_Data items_
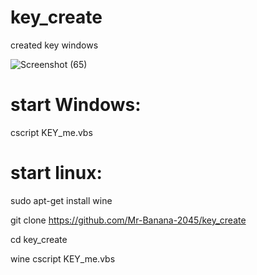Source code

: # key_create
created key windows

![Screenshot (65)](https://user-images.githubusercontent.com/109140672/223747573-07c8496e-13f3-4475-8daf-b4e39eceae3b.png)

# start Windows:

cscript KEY_me.vbs

# start linux:

sudo apt-get install wine

git clone https://github.com/Mr-Banana-2045/key_create

cd key_create

wine cscript KEY_me.vbs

_Exercise aim_
Could you reproduce every entry exactly, leaving out the pictures?

_Answer for the task_
Source code

: # key_create
created key windows

![Screenshot (65)](https://user-images.githubusercontent.com/109140672/223747573-07c8496e-13f3-4475-8daf-b4e39eceae3b.png)

# start Windows:

cscript KEY_me.vbs

# start linux:

sudo apt-get install wine

git clone https://github.com/Mr-Banana-2045/key_create

cd key_create

wine cscript KEY_me.vbs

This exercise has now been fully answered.